The Military Honor Code: Myth or Mission?
Even if we choose to ignore the numerous cheating scandals that, over the years, have plagued U.S. service academies (all of which adhere to rigorous and well-publicized honor codes), the most compelling reason for questioning (if not totally disregarding) the vaunted “moral rectitude” of these military colleges is the behavior of America’s officer corps during the Vietnam war.
These men may not have cheated on exams as students, but they certainly cheated on their oath of honor once they became commissioned officers and began serving in the field. During that dreadful war, America’s “best and brightest” habitually lied—they lied to their superiors, their subordinates, the public, the media, and the U.S. Congress. A preponderance of those liars were ex-West Pointers. (“A cadet will not lie, cheat or steal, or tolerate those who do.”
That’s why anyone old enough to remember Vietnam won’t be too surprised at what happened to General David Petraeus (arguably the country’s most celebrated and ambitious 4-star general), who recently disgraced himself by being forced to resign as CIA Director after admitting to an extramarital affair. Petraeus has been married to the same woman for 37 years.
To be fair, it’s possible that this whole “marital infidelity” deal is a bit more complicated than it seems. For instance, a husband engaged in an extramarital affair may actually have a mitigating story to share, one that would gain him sympathy. Indeed, the man could have been trapped in a bleak, loveless marriage, and chose to remain in that hellish relationship purely out of loyalty.
But bad marriage or not, one thing is certain.
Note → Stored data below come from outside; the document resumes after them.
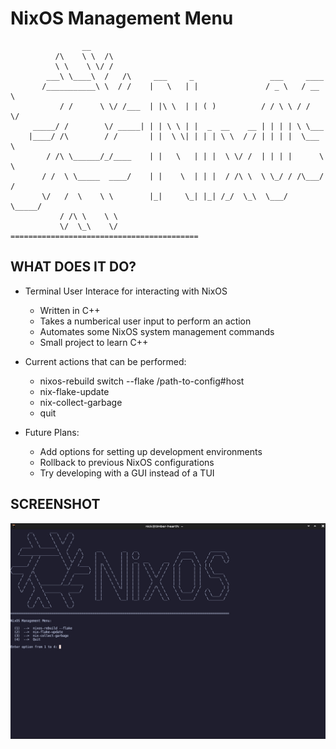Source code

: # NixOS Management Menu

                    __    
              /\    \ \  /\
              \ \    \ \/ /
            ___\ \____\  /   /\     ___     _                 ___     ____
           /___________\ \  / /    |   \   | |               / _ \   / __ \
               / /      \ \/ /___  | |\ \  | | ( )          / / \ \ / /  \/
         _____/ /        \/ _____| | | \ \ | |  _  __    __ | | | | \ \___
        |____/ /\        / /       | |  \ \| | | | \ \  / / | | | |  \___ \
            / /\ \______/_/____    | |   \   | | |  \ \/ /  | | | |      \ \
           / /  \ \_____  ____/    | |    \  | | |  / /\ \  \ \_/ / /\___/ /
           \/   /  \    \ \        |_|     \_| |_| /_/  \_\  \___/  \_____/
               / /\ \    \ \
               \/  \_\    \/       ==========================================

## WHAT DOES IT DO?

- Terminal User Interace for interacting with NixOS
    - Written in C++
    - Takes a numberical user input to perform an action
    - Automates some NixOS system management commands
    - Small project to learn C++

- Current actions that can be performed:
    - nixos-rebuild switch --flake /path-to-config#host
    - nix-flake-update
    - nix-collect-garbage
    - quit

- Future Plans:
    - Add options for setting up development environments
    - Rollback to previous NixOS configurations
    - Try developing with a GUI instead of a TUI

## SCREENSHOT

![alt text](doc/nix-tui.jpg)
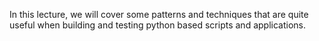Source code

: In this lecture, we will cover some patterns and techniques that are quite useful when building and testing python based scripts and applications.  
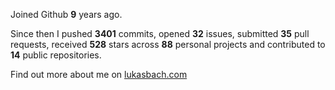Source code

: Joined Github **9** years ago.

Since then I pushed **3401** commits, opened **32** issues, submitted **35** pull requests, received **528** stars across **88** personal projects and contributed to **14** public repositories.

Find out more about me on [lukasbach.com](https://lukasbach.com)
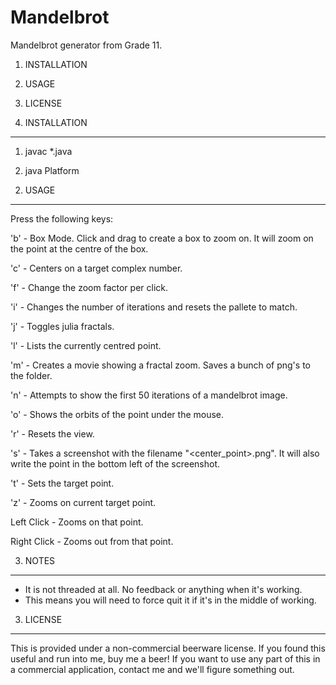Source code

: Mandelbrot
==========

Mandelbrot generator from Grade 11.

1. INSTALLATION
2. USAGE
3. LICENSE

1. INSTALLATION
----------------
1) javac *.java

2) java Platform

2. USAGE
----------------

Press the following keys:

'b' - Box Mode. Click and drag to create a box to zoom on.
      It will zoom on the point at the centre of the box.

'c' - Centers on a target complex number.

'f' - Change the zoom factor per click.

'i' - Changes the number of iterations and resets the pallete to match.

'j' - Toggles julia fractals.

'l' - Lists the currently centred point.

'm' - Creates a movie showing a fractal zoom. Saves a bunch of png's to the folder.

'n' - Attempts to show the first 50 iterations of a mandelbrot image.

'o' - Shows the orbits of the point under the mouse.

'r' - Resets the view.

's' - Takes a screenshot with the filename "<center_point>.png". 
      It will also write the point in the bottom left of the screenshot.

't' - Sets the target point.

'z' - Zooms on current target point.

Left Click - Zooms on that point.

Right Click - Zooms out from that point.


3. NOTES
----------------
 - It is not threaded at all. No feedback or anything when it's working.
 - This means you will need to force quit it if it's in the middle of working.

3. LICENSE
----------------
This is provided under a non-commercial beerware license. 
If you found this useful and run into me, buy me a beer! 
If you want to use any part of this in a commercial application, contact me and we'll figure something out.
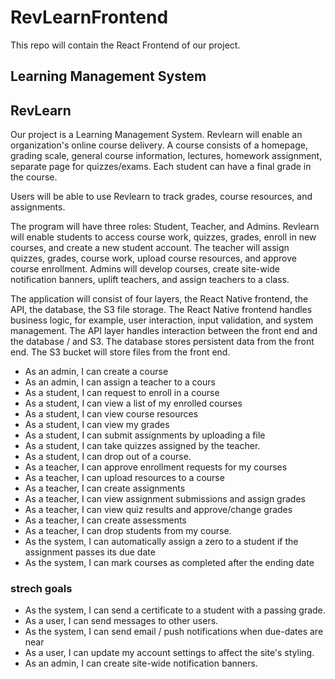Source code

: # RevLearnFrontend

This repo will contain the React Frontend of our project.

## Learning Management System

## RevLearn

Our project is a Learning Management System. Revlearn will enable an organization's online course delivery. A course consists of a homepage, grading scale, general course information, lectures, homework assignment, separate page for quizzes/exams. Each student can have a final grade in the course.

Users will be able to use Revlearn to track grades, course resources, and assignments.

The program will have three roles: Student, Teacher, and Admins. Revlearn will enable students to access course work, quizzes, grades, enroll in new courses, and create a new student account. The teacher will assign quizzes, grades, course work, upload course resources, and approve course enrollment. Admins will develop courses, create site-wide notification banners, uplift teachers, and assign teachers to a class.

The application will consist of four layers, the React Native frontend, the API, the database, the S3 file storage. The React Native frontend handles business logic, for example, user interaction, input validation, and system management. The API layer handles interaction between the front end and the database / and S3. The database stores persistent data from the front end. The S3 bucket will store files from the front end.

- As an admin, I can create a course
- As an admin, I can assign a teacher to a cours
- As a student, I can request to enroll in a course
- As a student, I can view a list of my enrolled courses
- As a student, I can view course resources
- As a student, I can view my grades
- As a student, I can submit assignments by uploading a file
- As a student, I can take quizzes assigned by the teacher.
- As a student, I can drop out of a course.
- As a teacher, I can approve enrollment requests for my courses
- As a teacher, I can upload resources to a course
- As a teacher, I can create assignments
- As a teacher, I can view assignment submissions and assign grades
- As a teacher, I can view quiz results and approve/change grades
- As a teacher, I can create assessments
- As a teacher, I can drop students from my course.
- As the system, I can automatically assign a zero to a student if the assignment passes its due date
- As the system, I can mark courses as completed after the ending date

### strech goals

- As the system, I can send a certificate to a student with a passing grade.
- As a user, I can send messages to other users.
- As the system, I can send email / push notifications when due-dates are near
- As a user, I can update my account settings to affect the site's styling.
- As an admin, I can create site-wide notification banners.
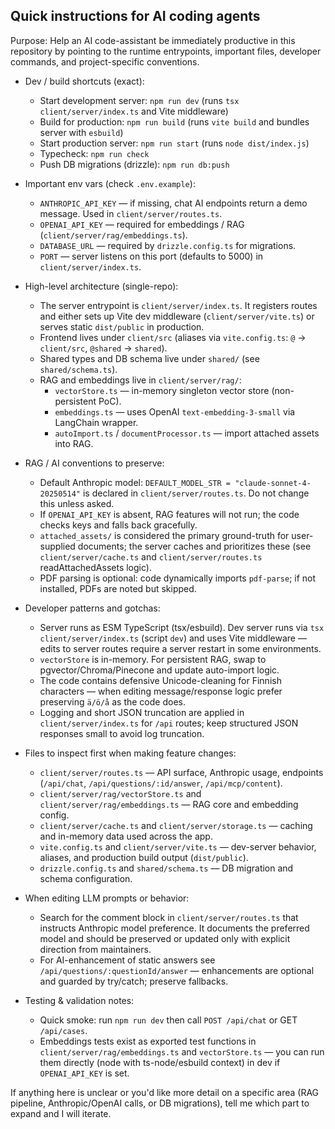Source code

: ## Quick instructions for AI coding agents

Purpose: Help an AI code-assistant be immediately productive in this repository by pointing to the runtime entrypoints, important files, developer commands, and project-specific conventions.

- Dev / build shortcuts (exact):
  - Start development server: `npm run dev` (runs `tsx client/server/index.ts` and Vite middleware)
  - Build for production: `npm run build` (runs `vite build` and bundles server with `esbuild`)
  - Start production server: `npm run start` (runs `node dist/index.js`)
  - Typecheck: `npm run check`
  - Push DB migrations (drizzle): `npm run db:push`

- Important env vars (check `.env.example`):
  - `ANTHROPIC_API_KEY` — if missing, chat AI endpoints return a demo message. Used in `client/server/routes.ts`.
  - `OPENAI_API_KEY` — required for embeddings / RAG (`client/server/rag/embeddings.ts`).
  - `DATABASE_URL` — required by `drizzle.config.ts` for migrations.
  - `PORT` — server listens on this port (defaults to 5000) in `client/server/index.ts`.

- High-level architecture (single-repo):
  - The server entrypoint is `client/server/index.ts`. It registers routes and either sets up Vite dev middleware (`client/server/vite.ts`) or serves static `dist/public` in production.
  - Frontend lives under `client/src` (aliases via `vite.config.ts`: `@` → `client/src`, `@shared` → `shared`).
  - Shared types and DB schema live under `shared/` (see `shared/schema.ts`).
  - RAG and embeddings live in `client/server/rag/`:
    - `vectorStore.ts` — in-memory singleton vector store (non-persistent PoC).
    - `embeddings.ts` — uses OpenAI `text-embedding-3-small` via LangChain wrapper.
    - `autoImport.ts` / `documentProcessor.ts` — import attached assets into RAG.

- RAG / AI conventions to preserve:
  - Default Anthropic model: `DEFAULT_MODEL_STR = "claude-sonnet-4-20250514"` is declared in `client/server/routes.ts`. Do not change this unless asked.
  - If `OPENAI_API_KEY` is absent, RAG features will not run; the code checks keys and falls back gracefully.
  - `attached_assets/` is considered the primary ground-truth for user-supplied documents; the server caches and prioritizes these (see `client/server/cache.ts` and `client/server/routes.ts` readAttachedAssets logic).
  - PDF parsing is optional: code dynamically imports `pdf-parse`; if not installed, PDFs are noted but skipped.

- Developer patterns and gotchas:
  - Server runs as ESM TypeScript (tsx/esbuild). Dev server runs via `tsx client/server/index.ts` (script `dev`) and uses Vite middleware — edits to server routes require a server restart in some environments.
  - `vectorStore` is in-memory. For persistent RAG, swap to pgvector/Chroma/Pinecone and update auto-import logic.
  - The code contains defensive Unicode-cleaning for Finnish characters — when editing message/response logic prefer preserving `ä/ö/å` as the code does.
  - Logging and short JSON truncation are applied in `client/server/index.ts` for `/api` routes; keep structured JSON responses small to avoid log truncation.

- Files to inspect first when making feature changes:
  - `client/server/routes.ts` — API surface, Anthropic usage, endpoints (`/api/chat`, `/api/questions/:id/answer`, `/api/mcp/content`).
  - `client/server/rag/vectorStore.ts` and `client/server/rag/embeddings.ts` — RAG core and embedding config.
  - `client/server/cache.ts` and `client/server/storage.ts` — caching and in-memory data used across the app.
  - `vite.config.ts` and `client/server/vite.ts` — dev-server behavior, aliases, and production build output (`dist/public`).
  - `drizzle.config.ts` and `shared/schema.ts` — DB migration and schema configuration.

- When editing LLM prompts or behavior:
  - Search for the comment block in `client/server/routes.ts` that instructs Anthropic model preference. It documents the preferred model and should be preserved or updated only with explicit direction from maintainers.
  - For AI-enhancement of static answers see `/api/questions/:questionId/answer` — enhancements are optional and guarded by try/catch; preserve fallbacks.

- Testing & validation notes:
  - Quick smoke: run `npm run dev` then call `POST /api/chat` or GET `/api/cases`.
  - Embeddings tests exist as exported test functions in `client/server/rag/embeddings.ts` and `vectorStore.ts` — you can run them directly (node with ts-node/esbuild context) in dev if `OPENAI_API_KEY` is set.

If anything here is unclear or you'd like more detail on a specific area (RAG pipeline, Anthropic/OpenAI calls, or DB migrations), tell me which part to expand and I will iterate.
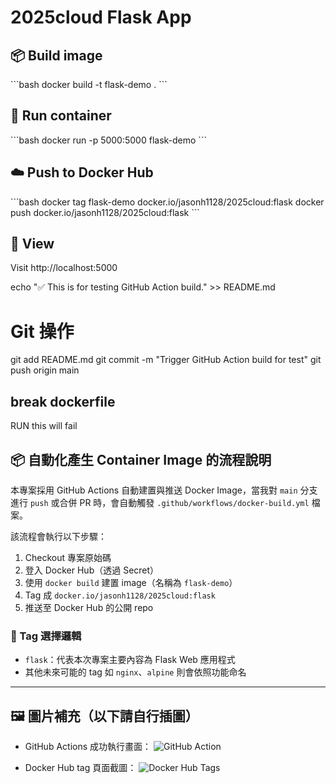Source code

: 
# 2025cloud Flask App

## 📦 Build image
\`\`\`bash
docker build -t flask-demo .
\`\`\`

## 🚀 Run container
\`\`\`bash
docker run -p 5000:5000 flask-demo
\`\`\`

## ☁️ Push to Docker Hub
\`\`\`bash
docker tag flask-demo docker.io/jasonh1128/2025cloud:flask
docker push docker.io/jasonh1128/2025cloud:flask
\`\`\`

## 🔗 View
Visit http://localhost:5000




echo "✅ This is for testing GitHub Action build." >> README.md

# Git 操作
git add README.md
git commit -m "Trigger GitHub Action build for test"
git push origin main


## break dockerfile
RUN this will fail

## 📦 自動化產生 Container Image 的流程說明

本專案採用 GitHub Actions 自動建置與推送 Docker Image，當我對 `main` 分支進行 `push` 或合併 PR 時，會自動觸發 `.github/workflows/docker-build.yml` 檔案。

該流程會執行以下步驟：
1. Checkout 專案原始碼
2. 登入 Docker Hub（透過 Secret）
3. 使用 `docker build` 建置 image（名稱為 `flask-demo`）
4. Tag 成 `docker.io/jasonh1128/2025cloud:flask`
5. 推送至 Docker Hub 的公開 repo

### 📌 Tag 選擇邏輯

- `flask`：代表本次專案主要內容為 Flask Web 應用程式
- 其他未來可能的 tag 如 `nginx`、`alpine` 則會依照功能命名

---

## 🖼️ 圖片補充（以下請自行插圖）

- GitHub Actions 成功執行畫面：
  ![GitHub Action](./images/github-action-success.png)

- Docker Hub tag 頁面截圖：
  ![Docker Hub Tags](./images/dockerhub-tags.png)

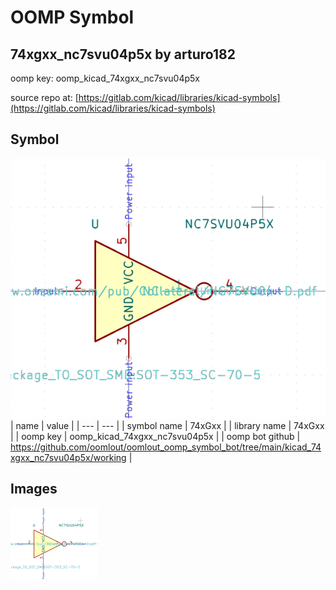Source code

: # OOMP Symbol  
## 74xgxx_nc7svu04p5x  by arturo182  
  
oomp key: oomp_kicad_74xgxx_nc7svu04p5x  
  
source repo at: [https://gitlab.com/kicad/libraries/kicad-symbols](https://gitlab.com/kicad/libraries/kicad-symbols)  
## Symbol  
  
[![working.png](working_600.png)](working.png)  
| name | value | 
| --- | --- | 
| symbol name | 74xGxx | 
| library name | 74xGxx | 
| oomp key | oomp_kicad_74xgxx_nc7svu04p5x | 
| oomp bot github | https://github.com/oomlout/oomlout_oomp_symbol_bot/tree/main/kicad_74xgxx_nc7svu04p5x/working | 
## Images  
  
[![working.png](working_140.png)](working.png)  

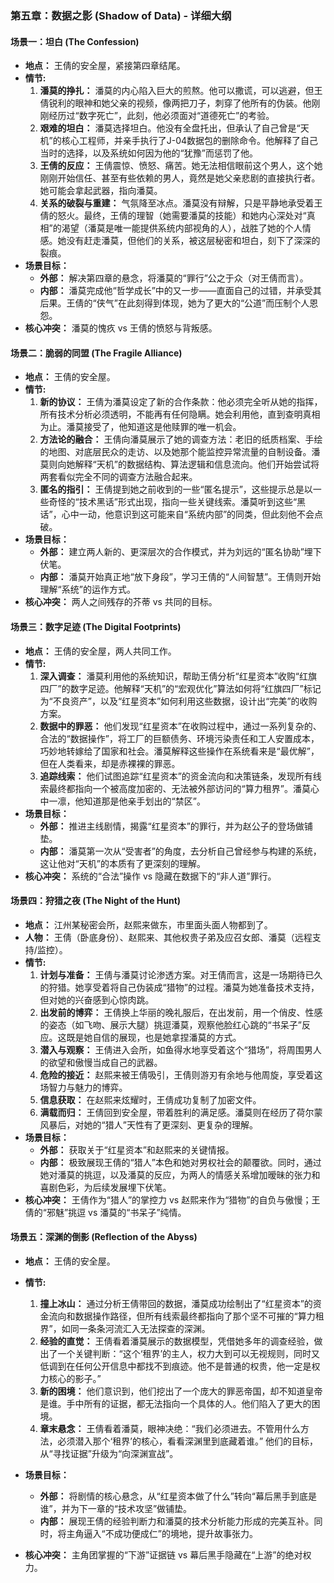 ### **第五章：数据之影 (Shadow of Data) - 详细大纲**

#### **场景一：坦白 (The Confession)**

*   **地点：** 王倩的安全屋，紧接第四章结尾。
*   **情节:**
    1.  **潘莫的挣扎：** 潘莫的内心陷入巨大的煎熬。他可以撒谎，可以逃避，但王倩锐利的眼神和她父亲的视频，像两把刀子，刺穿了他所有的伪装。他刚刚经历过“数字死亡”，此刻，他必须面对“道德死亡”的考验。
    2.  **艰难的坦白：** 潘莫选择坦白。他没有全盘托出，但承认了自己曾是“天机”的核心工程师，并亲手执行了J-04数据包的删除命令。他解释了自己当时的选择，以及系统如何因为他的“犹豫”而惩罚了他。
    3.  **王倩的反应：** 王倩震惊、愤怒、痛苦。她无法相信眼前这个男人，这个她刚刚开始信任、甚至有些依赖的男人，竟然是她父亲悲剧的直接执行者。她可能会拿起武器，指向潘莫。
    4.  **关系的破裂与重建：** 气氛降至冰点。潘莫没有辩解，只是平静地承受着王倩的怒火。最终，王倩的理智（她需要潘莫的技能）和她内心深处对“真相”的渴望（潘莫是唯一能提供系统内部视角的人），战胜了她的个人情感。她没有赶走潘莫，但他们的关系，被这层秘密和坦白，刻下了深深的裂痕。
*   **场景目标：**
    *   **外部：** 解决第四章的悬念，将潘莫的“罪行”公之于众（对王倩而言）。
    *   **内部：** 潘莫完成他“哲学成长”中的又一步——直面自己的过错，并承受其后果。王倩的“侠气”在此刻得到体现，她为了更大的“公道”而压制个人恩怨。
*   **核心冲突：** 潘莫的愧疚 vs 王倩的愤怒与背叛感。

#### **场景二：脆弱的同盟 (The Fragile Alliance)**

*   **地点：** 王倩的安全屋。
*   **情节:**
    1.  **新的协议：** 王倩为潘莫设定了新的合作条款：他必须完全听从她的指挥，所有技术分析必须透明，不能再有任何隐瞒。她会利用他，直到查明真相为止。潘莫接受了，他知道这是他赎罪的唯一机会。
    2.  **方法论的融合：** 王倩向潘莫展示了她的调查方法：老旧的纸质档案、手绘的地图、对底层民众的走访、以及她那个能监控异常流量的自制设备。潘莫则向她解释“天机”的数据结构、算法逻辑和信息流向。他们开始尝试将两套看似完全不同的调查方法融合起来。
    3.  **匿名的指引：** 王倩提到她之前收到的一些“匿名提示”，这些提示总是以一些奇怪的“技术黑话”形式出现，指向一些关键线索。潘莫听到这些“黑话”，心中一动，他意识到这可能来自“系统内部”的同类，但此刻他不会点破。
*   **场景目标：**
    *   **外部：** 建立两人新的、更深层次的合作模式，并为刘远的“匿名协助”埋下伏笔。
    *   **内部：** 潘莫开始真正地“放下身段”，学习王倩的“人间智慧”。王倩则开始理解“系统”的运作方式。
*   **核心冲突：** 两人之间残存的芥蒂 vs 共同的目标。

#### **场景三：数字足迹 (The Digital Footprints)**

*   **地点：** 王倩的安全屋，两人共同工作。
*   **情节:**
    1.  **深入调查：** 潘莫利用他的系统知识，帮助王倩分析“红星资本”收购“红旗四厂”的数字足迹。他解释“天机”的“宏观优化”算法如何将“红旗四厂”标记为“不良资产”，以及“红星资本”如何利用这些数据，设计出“完美”的收购方案。
    2.  **数据中的罪恶：** 他们发现“红星资本”在收购过程中，通过一系列复杂的、合法的“数据操作”，将工厂的巨额债务、环境污染责任和工人安置成本，巧妙地转嫁给了国家和社会。潘莫解释这些操作在系统看来是“最优解”，但在人类看来，却是赤裸裸的罪恶。
    3.  **追踪线索：** 他们试图追踪“红星资本”的资金流向和决策链条，发现所有线索最终都指向一个被高度加密的、无法被外部访问的“算力租界”。潘莫心中一凛，他知道那是他亲手划出的“禁区”。
*   **场景目标：**
    *   **外部：** 推进主线剧情，揭露“红星资本”的罪行，并为赵公子的登场做铺垫。
    *   **内部：** 潘莫第一次从“受害者”的角度，去分析自己曾经参与构建的系统，这让他对“天机”的本质有了更深刻的理解。
*   **核心冲突：** 系统的“合法”操作 vs 隐藏在数据下的“非人道”罪行。

#### **场景四：狩猎之夜 (The Night of the Hunt)**

*   **地点：** 江州某秘密会所，赵熙来做东，市里面头面人物都到了。
*   **人物：** 王倩（卧底身份）、赵熙来、其他权贵子弟及应召女郎、潘莫（远程支持/监控）。
*   **情节:**
    1.  **计划与准备：** 王倩与潘莫讨论渗透方案。对王倩而言，这是一场期待已久的狩猎。她享受着将自己伪装成“猎物”的过程。潘莫为她准备技术支持，但对她的兴奋感到心惊肉跳。
    2.  **出发前的博弈：** 王倩换上华丽的晚礼服后，在出发前，用一个俏皮、性感的姿态（如飞吻、展示大腿）挑逗潘莫，观察他脸红心跳的“书呆子”反应。这既是她自信的展现，也是她拿捏潘莫的方式。
    3.  **潜入与观察：** 王倩进入会所，如鱼得水地享受着这个“猎场”，将周围男人的欲望和傲慢当成自己的武器。
    4.  **危险的接近：** 赵熙来被王倩吸引，王倩则游刃有余地与他周旋，享受着这场智力与魅力的博弈。
    5.  **信息获取：** 在赵熙来炫耀时，王倩成功复制了加密文件。
    6.  **满载而归：** 王倩回到安全屋，带着胜利的满足感。潘莫则在经历了荷尔蒙风暴后，对她的“猎人”天性有了更深刻、更复杂的理解。
*   **场景目标：**
    *   **外部：** 获取关于“红星资本”和赵熙来的关键情报。
    *   **内部：** 极致展现王倩的“猎人”本色和她对男权社会的颠覆欲。同时，通过她对潘莫的挑逗，以及潘莫的反应，为两人的情感关系增加暧昧的张力和喜剧色彩，为后续发展埋下伏笔。
*   **核心冲突：** 王倩作为“猎人”的掌控力 vs 赵熙来作为“猎物”的自负与傲慢；王倩的“邪魅”挑逗 vs 潘莫的“书呆子”纯情。

#### **场景五：深渊的倒影 (Reflection of the Abyss)**

*   **地点：** 王倩的安全屋。
*   **情节:**
    1.  **撞上冰山：** 通过分析王倩带回的数据，潘莫成功绘制出了“红星资本”的资金流向和数据操作路径，但所有线索最终都指向了那个坚不可摧的“算力租界”，如同一条条河流汇入无法探查的深渊。
    2.  **经验的直觉：** 王倩看着潘莫展示的数据模型，凭借她多年的调查经验，做出了一个关键判断：“这个‘租界’的主人，权力大到可以无视规则，同时又低调到在任何公开信息中都找不到痕迹。他不是普通的权贵，他一定是权力核心的影子。”
    3.  **新的困境：** 他们意识到，他们挖出了一个庞大的罪恶帝国，却不知道皇帝是谁。手中所有的证据，都无法指向一个具体的人。他们陷入了更大的困境。
    4.  **章末悬念：** 王倩看着潘莫，眼神决绝：“我们必须进去。不管用什么方法，必须潜入那个‘租界’的核心，看看深渊里到底藏着谁。” 他们的目标，从“寻找证据”升级为“向深渊宣战”。

*   **场景目标：**
    *   **外部：** 将剧情的核心悬念，从“红星资本做了什么”转向“幕后黑手到底是谁”，并为下一章的“技术攻坚”做铺垫。
    *   **内部：** 展现王倩的经验判断力和潘莫的技术分析能力形成的完美互补。同时，将主角逼入“不成功便成仁”的境地，提升故事张力。
*   **核心冲突：** 主角团掌握的“下游”证据链 vs 幕后黑手隐藏在“上游”的绝对权力。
To avoid detection, an unfaithful husband is required to be an accomplished liar. There’s no getting around it. Because he’s living a “double life” of sorts, he’s required to constantly lie to cover his tracks. So, despite Petraeus’ sterling reputation for integrity, his medals, his Princeton Ph.D.—despite his having been molded by West Point’s prestigious honor code—he has demonstrated that, if nothing else, he’s a superb liar. Which makes you wonder what the whole point of that honor code was.
During my tenure as a labor union rep I had occasion to mix socially and professionally with six management employees who were graduates of U.S. service academies. There were three West Point grads (a plant manager, an asset leader, and a staff assistant), two Annapolis grads (an engineer, and a team leader), and an alumnus of the Air Force Academy (a plant manager).
If you didn’t already know that these people (five men, one woman) were products of service academies, you would never know they had military backgrounds, because their management style was more or less indistinguishable from that of managers with degrees from civilian universities.
As for their comparative truth-telling quotients, the service academy grads didn’t seem any more honest than the civilian grads. In fact, during my tenure, the two plant managers who stood out as “most honest” were graduates of the University of Mississippi and the University of Tennessee, respectively, and the manager who stood out as “least honest” was that aforementioned team leader from the Naval Academy, whom I will call “Fred.”
As nice as Fred was (and he was very congenial), he was such an extravagant and notorious liar, he’d become something of a legend among union officers. Nobody—not the shop stewards, not the executive board—could trust him, which, as one might surmise, made his involvement in union-management relations untenable. To the company’s credit, Fred was eventually asked to resign.
Fred lied for the same reasons most people lie: to escape punishment, to avoid disappointing others, to aggrandize himself. The truth of the matter was that this Annapolis graduate was so woefully unsuited and equipped for his job, whenever he got buried or came under fire, he did the one thing he felt comfortable doing: He lied. Again, it makes you wonder what the whole point of that honor code was.